Eighteen months has passed since the coup that unseated Mr Mugabe took place, and Zimbabwe’s efforts to re-invent itself appear to be coming unstuck. The arrest of Mr Le Vieux comes at the worst possible time for the country.
“This absolutely makes me angry,” says Vince Musewe, an economist at Manicaland Capital Partners in eastern Zimbabwe. “I am busy trying to promote investment and this happens. And of course it increases perceived country risk.”
This year, Zimbabwe has seen its worst maize harvest in a decade, leaving up to 5 million people facing hunger. A devastating cyclone plunged large swathes of land underwater in the eastern part of the country in March. Before that, a drought had delayed crop planting.
At the same time, many of the once-thriving commercial farms are under-utilised, occupied by subsistence farmers who struggle to produce commercial quantities of crops for resale. As part of Zimbabwe’s attempt to revive its agricultural sector, the government pledged to pay reparations to evicted white farmers, those in financial straits and the elderly, to help them get back on their feet.
The government estimates it will pay out $3 billion, although the Commercial Farmers Union puts the figure at closer to $10bn. The two sides are still negotiating the final number.
Payment to those in financial difficulty has also begun, finance minister Mthuli Ncube said in a statement last week, with 737 farmers registered.
However, as the warrant issued against Mr Le Vieux indicates, not everyone in the Zimbabwean ruling elite is on board with reversing the Mugabe-era land policy.
World Farming Organisation president Theo de Jager says even compensation payouts are facing opposition within the ruling Zanu-PF party.
“White farmers who were expropriated without compensation in Zimbabwe have high hopes to receive the first interim compensation this week, but apparently some government officials are still trying to block it,” he said.
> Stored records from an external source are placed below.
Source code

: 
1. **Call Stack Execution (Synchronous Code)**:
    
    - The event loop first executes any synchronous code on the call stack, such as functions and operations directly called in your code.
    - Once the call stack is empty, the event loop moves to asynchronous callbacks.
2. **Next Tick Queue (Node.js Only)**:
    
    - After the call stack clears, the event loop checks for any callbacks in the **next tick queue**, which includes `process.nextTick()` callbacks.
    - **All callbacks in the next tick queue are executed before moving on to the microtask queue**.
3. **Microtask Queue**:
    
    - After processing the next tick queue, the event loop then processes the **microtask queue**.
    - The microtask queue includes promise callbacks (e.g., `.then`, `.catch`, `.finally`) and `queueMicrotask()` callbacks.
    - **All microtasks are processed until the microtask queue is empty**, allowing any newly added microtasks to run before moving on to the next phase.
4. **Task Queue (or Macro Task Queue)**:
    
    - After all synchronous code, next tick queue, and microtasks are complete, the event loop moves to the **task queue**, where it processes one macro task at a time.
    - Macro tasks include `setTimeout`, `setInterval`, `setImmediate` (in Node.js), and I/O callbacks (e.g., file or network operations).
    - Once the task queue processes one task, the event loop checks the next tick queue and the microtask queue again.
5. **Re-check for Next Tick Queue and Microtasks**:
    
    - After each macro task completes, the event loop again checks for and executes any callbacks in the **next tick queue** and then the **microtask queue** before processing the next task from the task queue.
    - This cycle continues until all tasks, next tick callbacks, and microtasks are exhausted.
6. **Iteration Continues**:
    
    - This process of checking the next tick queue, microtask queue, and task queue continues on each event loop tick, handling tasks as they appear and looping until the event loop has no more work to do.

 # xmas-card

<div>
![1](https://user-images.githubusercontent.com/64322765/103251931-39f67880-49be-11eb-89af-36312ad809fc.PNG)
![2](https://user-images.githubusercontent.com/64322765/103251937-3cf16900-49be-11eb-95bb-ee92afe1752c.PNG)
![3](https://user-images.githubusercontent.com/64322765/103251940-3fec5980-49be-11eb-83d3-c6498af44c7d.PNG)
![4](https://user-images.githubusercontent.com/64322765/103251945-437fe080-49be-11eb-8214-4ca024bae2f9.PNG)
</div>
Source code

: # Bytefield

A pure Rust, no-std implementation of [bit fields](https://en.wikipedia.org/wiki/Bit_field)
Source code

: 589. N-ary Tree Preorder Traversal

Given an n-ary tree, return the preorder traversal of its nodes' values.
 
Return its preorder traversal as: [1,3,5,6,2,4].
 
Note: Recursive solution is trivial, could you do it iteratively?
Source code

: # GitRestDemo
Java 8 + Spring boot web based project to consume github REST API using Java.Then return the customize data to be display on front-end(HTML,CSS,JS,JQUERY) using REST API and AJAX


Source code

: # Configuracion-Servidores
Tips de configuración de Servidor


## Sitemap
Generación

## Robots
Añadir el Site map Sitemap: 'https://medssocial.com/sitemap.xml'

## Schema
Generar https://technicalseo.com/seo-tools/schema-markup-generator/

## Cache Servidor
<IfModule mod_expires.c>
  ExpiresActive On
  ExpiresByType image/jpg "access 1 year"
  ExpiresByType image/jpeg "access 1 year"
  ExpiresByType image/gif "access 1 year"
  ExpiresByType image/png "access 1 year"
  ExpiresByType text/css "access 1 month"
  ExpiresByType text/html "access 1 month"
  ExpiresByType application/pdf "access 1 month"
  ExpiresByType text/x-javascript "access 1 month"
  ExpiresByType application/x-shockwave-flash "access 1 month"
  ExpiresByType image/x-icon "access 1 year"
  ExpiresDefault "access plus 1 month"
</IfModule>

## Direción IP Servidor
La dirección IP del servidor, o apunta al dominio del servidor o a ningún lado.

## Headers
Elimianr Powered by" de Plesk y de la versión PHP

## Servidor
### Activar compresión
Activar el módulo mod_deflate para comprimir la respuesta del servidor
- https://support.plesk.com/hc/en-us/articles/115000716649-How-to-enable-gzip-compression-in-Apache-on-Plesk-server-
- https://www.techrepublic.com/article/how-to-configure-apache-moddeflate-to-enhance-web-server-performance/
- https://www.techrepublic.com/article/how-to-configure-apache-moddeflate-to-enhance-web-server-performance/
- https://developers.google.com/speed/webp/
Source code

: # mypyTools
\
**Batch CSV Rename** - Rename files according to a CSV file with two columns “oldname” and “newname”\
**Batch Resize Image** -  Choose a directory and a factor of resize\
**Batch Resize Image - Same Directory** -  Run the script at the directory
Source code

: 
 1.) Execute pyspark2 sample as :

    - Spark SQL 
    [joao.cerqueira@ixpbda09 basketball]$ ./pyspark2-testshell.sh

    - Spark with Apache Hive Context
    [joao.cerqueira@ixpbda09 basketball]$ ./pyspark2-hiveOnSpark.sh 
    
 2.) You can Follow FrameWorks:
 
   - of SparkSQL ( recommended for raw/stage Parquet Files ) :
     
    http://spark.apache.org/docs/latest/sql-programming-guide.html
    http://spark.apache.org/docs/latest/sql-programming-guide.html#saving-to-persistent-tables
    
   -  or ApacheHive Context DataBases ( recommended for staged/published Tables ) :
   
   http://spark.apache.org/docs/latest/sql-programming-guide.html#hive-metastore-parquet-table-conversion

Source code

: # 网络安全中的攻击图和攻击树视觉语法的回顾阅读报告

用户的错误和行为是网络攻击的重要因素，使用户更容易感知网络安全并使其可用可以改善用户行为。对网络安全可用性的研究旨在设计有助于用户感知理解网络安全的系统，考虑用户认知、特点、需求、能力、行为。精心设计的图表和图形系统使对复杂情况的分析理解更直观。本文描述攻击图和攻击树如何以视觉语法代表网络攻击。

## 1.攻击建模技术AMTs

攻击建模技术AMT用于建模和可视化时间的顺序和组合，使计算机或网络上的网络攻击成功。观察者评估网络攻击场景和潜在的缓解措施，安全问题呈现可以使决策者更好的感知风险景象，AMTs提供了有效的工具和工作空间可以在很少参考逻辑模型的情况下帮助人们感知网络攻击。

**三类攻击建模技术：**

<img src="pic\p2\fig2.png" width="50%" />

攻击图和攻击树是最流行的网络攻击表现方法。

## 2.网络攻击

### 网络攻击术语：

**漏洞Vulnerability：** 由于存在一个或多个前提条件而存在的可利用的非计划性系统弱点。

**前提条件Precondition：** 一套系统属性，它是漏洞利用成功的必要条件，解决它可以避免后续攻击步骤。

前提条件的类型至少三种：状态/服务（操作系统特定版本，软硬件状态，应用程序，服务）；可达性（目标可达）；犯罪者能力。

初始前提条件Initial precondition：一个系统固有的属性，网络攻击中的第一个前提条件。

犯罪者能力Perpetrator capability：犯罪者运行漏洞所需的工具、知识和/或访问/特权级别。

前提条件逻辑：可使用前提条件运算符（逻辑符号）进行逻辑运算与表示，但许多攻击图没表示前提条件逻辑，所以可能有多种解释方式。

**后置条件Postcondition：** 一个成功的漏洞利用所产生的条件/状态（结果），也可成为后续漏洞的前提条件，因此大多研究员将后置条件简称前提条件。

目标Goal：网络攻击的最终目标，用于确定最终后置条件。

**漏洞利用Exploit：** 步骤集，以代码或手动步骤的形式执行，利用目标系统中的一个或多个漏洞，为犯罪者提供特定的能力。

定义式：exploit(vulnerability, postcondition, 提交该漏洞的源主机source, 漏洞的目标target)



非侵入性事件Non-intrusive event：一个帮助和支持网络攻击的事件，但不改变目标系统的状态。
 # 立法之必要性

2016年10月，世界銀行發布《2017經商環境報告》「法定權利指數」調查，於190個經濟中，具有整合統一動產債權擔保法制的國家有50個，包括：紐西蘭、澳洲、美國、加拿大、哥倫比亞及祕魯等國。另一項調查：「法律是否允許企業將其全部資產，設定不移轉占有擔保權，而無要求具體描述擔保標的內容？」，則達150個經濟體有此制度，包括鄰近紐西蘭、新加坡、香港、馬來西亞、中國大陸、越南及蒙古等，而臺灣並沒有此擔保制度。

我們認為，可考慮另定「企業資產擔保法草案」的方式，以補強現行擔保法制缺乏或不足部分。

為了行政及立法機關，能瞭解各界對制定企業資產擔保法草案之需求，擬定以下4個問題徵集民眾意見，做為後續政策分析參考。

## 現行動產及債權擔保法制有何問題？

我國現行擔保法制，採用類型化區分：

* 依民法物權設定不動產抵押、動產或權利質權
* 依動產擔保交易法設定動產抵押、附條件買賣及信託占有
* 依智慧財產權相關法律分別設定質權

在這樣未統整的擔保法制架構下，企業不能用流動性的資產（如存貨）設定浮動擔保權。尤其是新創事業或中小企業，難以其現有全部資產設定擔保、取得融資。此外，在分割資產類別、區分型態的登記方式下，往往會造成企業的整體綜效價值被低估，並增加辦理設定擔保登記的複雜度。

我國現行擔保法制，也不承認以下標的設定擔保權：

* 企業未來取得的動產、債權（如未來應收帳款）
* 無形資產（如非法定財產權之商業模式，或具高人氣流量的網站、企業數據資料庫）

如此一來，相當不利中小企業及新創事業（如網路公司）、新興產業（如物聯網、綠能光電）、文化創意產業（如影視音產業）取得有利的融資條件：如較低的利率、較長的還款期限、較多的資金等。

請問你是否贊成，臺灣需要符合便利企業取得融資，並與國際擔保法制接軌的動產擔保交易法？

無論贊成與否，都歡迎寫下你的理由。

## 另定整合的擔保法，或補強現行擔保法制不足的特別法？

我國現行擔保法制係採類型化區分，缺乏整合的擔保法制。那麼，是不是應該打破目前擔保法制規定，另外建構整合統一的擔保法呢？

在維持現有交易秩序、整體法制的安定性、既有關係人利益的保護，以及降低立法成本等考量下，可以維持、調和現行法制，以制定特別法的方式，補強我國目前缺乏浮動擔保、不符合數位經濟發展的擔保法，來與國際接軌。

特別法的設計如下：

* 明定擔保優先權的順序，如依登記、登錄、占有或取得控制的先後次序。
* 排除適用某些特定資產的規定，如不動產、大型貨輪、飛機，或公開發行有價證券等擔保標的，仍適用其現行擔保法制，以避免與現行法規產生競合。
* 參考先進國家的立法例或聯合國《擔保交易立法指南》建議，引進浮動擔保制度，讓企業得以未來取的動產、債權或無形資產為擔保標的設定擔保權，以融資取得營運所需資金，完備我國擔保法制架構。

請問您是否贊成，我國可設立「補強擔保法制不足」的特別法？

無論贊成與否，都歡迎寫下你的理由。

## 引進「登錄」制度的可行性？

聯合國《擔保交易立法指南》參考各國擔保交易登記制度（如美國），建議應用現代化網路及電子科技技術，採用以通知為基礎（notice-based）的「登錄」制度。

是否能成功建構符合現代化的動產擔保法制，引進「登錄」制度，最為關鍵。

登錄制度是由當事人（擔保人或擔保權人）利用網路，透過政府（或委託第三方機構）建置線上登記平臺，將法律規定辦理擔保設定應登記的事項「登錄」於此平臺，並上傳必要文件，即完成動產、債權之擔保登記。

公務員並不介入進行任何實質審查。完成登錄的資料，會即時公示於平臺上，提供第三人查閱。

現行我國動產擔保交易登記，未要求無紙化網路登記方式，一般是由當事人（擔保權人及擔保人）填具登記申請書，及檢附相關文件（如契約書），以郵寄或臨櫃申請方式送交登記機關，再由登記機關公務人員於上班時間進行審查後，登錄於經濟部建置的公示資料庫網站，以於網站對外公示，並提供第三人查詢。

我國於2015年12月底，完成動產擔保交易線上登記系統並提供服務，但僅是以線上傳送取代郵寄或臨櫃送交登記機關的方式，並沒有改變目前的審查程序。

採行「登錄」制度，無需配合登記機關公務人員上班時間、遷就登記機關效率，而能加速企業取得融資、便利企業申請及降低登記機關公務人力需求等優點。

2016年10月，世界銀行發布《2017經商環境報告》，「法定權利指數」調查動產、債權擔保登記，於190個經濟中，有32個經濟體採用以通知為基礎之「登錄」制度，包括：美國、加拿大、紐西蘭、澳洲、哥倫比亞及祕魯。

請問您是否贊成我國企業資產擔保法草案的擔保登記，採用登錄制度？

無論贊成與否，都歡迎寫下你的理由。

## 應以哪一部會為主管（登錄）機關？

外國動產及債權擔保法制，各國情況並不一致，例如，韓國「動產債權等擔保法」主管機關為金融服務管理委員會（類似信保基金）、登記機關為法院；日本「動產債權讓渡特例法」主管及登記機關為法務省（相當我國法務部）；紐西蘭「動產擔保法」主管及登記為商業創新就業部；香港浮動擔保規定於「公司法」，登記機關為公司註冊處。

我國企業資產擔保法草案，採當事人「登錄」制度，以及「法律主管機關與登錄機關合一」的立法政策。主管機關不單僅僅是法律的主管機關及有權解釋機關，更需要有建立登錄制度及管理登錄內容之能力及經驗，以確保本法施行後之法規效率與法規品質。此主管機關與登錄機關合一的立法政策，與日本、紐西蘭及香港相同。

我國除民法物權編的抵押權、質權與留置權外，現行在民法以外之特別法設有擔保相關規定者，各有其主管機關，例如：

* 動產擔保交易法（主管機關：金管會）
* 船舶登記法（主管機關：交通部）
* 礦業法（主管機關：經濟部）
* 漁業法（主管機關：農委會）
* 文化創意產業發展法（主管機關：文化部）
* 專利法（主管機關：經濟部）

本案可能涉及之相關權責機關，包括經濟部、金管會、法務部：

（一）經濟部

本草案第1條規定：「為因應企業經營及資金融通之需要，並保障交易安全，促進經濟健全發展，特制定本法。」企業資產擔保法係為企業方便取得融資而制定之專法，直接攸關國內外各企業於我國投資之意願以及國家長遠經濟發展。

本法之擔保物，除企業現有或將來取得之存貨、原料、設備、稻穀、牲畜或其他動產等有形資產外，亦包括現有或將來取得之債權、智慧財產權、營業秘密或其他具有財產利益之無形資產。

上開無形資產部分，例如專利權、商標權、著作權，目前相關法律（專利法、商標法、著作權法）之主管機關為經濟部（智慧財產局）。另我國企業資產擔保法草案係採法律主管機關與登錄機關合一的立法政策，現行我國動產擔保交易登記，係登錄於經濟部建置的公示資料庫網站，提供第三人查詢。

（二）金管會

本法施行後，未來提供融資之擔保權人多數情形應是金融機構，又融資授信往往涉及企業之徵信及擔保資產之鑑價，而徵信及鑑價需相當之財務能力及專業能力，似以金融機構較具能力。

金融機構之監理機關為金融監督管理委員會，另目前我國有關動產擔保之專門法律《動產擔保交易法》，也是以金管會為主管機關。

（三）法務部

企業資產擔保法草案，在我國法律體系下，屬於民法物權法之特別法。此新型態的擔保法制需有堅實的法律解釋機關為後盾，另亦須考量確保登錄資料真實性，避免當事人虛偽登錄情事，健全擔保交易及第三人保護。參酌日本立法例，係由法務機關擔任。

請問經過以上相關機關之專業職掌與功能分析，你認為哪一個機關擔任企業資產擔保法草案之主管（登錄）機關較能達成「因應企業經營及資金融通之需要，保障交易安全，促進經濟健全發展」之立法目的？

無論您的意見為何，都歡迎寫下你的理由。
Making peace with the farmers is not only about bringing stability to agriculture – it is also about ending targeted sanctions on the country. Currently, the US, in particular, maintains a list of senior government officials that cannot do business – or travel to – the US.
Targeted sanctions were introduced in the early 2000s, when Grace Mugabe notoriously would regularly commandeer aircraft from the state airline, Air Zimbabwe, to jet off to London and go for marathon shopping sprees at Harrods.
The Mugabes were barred from the US and Europe, as were senior Zanu PF officials. Among them was Mr Mnangagwa himself. In the years since, Zanu PF leaders have used the sanctions to muddy debate, blaming them for the country’s poor financial health.
At the same time, the US has enacted a piece of legislation to financially support a democratic government in the country, The Zimbabwe Democracy and Economic Recovery Act (Zdera). This has yet to take effect, according to the US embassy in Harare.
“Only 140 out of 16 million Zimbabweans are on the targeted sanctions list,” US ambassador Brian Nichols said via the official US Harare embassy Twitter account. “Zdera has never been enacted, but if the government delivers on the reforms it committed to, Zimbabwe will meet the requirements of Zdera.”
The raising of sanctions has, therefore, become something of a rallying cry for Zanu PF supporters over the years.
Mr Mnangagwa may have hoped lifting them following the end of farmland grabs would have cemented his shaky authority over the party, and served as an easy public relations win for his administration.
Mr Mnangagwa himself has pushed this line. “Our economy was greatly affected by the sanctions imposed on us nearly now close to 18 years,” he said in Harare last week, quoted in state media. “Under the new dispensation, we have said with or without sanctions, we must focus on developing our economy.”
The offer to compensate farmers in spite of the country’s dire financial position may be a sign of just how desperate Mr Mnangagwa is to do just that, analysts say.
In the meantime, Zimbabwe must now contend with food shortages and a restive population. In a touch of irony, some of the emergency food imports it needs will likely come from ex-Zimbabwean farmers now settled in neighbouring countries such as Mozambique and Zambia.
By some estimates, nearly half of commercial farmers in Zambia are Zimbabweans. Zimbabwe has made efforts to lure them back, offering 99-year leases and making promises of low-interest loans.
However even if they wanted to return, they would struggle to rebuild in a fluid environment where money is in short supply. Banks continue to ration how much depositors can withdraw. The primary currency since 2009 has been the US dollar, which of course Zimbabwe cannot print. Instead it relies on export earnings to bring dollars into its system.
Now, with the arrest of Mr Le Vieux, selling the return narrative will be even more difficult. The issue has clearly alarmed the Zimbabwean government, and state media reports that the matter is “being discussed at the highest level”.
Still, it does show that Mr Mnangagwa’s authority is not guaranteed. Many of Mr Mugabe’s supporters want the remaining white farmers to be evicted. Mr Mugabe, his family and inner circle benefited directly from the evictions. The Mugabes took personal possession of farmland, with some reports saying they owned as many as 21 at the time of his removal from office.
In May, debt collectors said they would soon auction off equipment on the Mugabes’ farms to pay off debt. Trucks, tractors and harvesters will go under the hammer, while the farms themselves will likely end up owned by the state.
It now remains to be seen whether Mr Mnangagwa can overcome sceptism that his administration can undo years of misrule and return the agricultural sector to prosperity. He was after all a central figure in the Mugabe administration since it was formed in 1980.
Zimbabwean analyst Hopewell Chin’ono says it is easily forgotten that Mr Mnangagwa was part of the cabinet that crafted the country’s land reform programme.
“Someone once told me that Zimbabweans were silly to believe that Robert Mugabe was authoring Zimbabwe’s miseries alone,” he says. “It is now self-evident that he was only the face of the script, and that the authors are the ones who are now in charge. His removal has changed little.”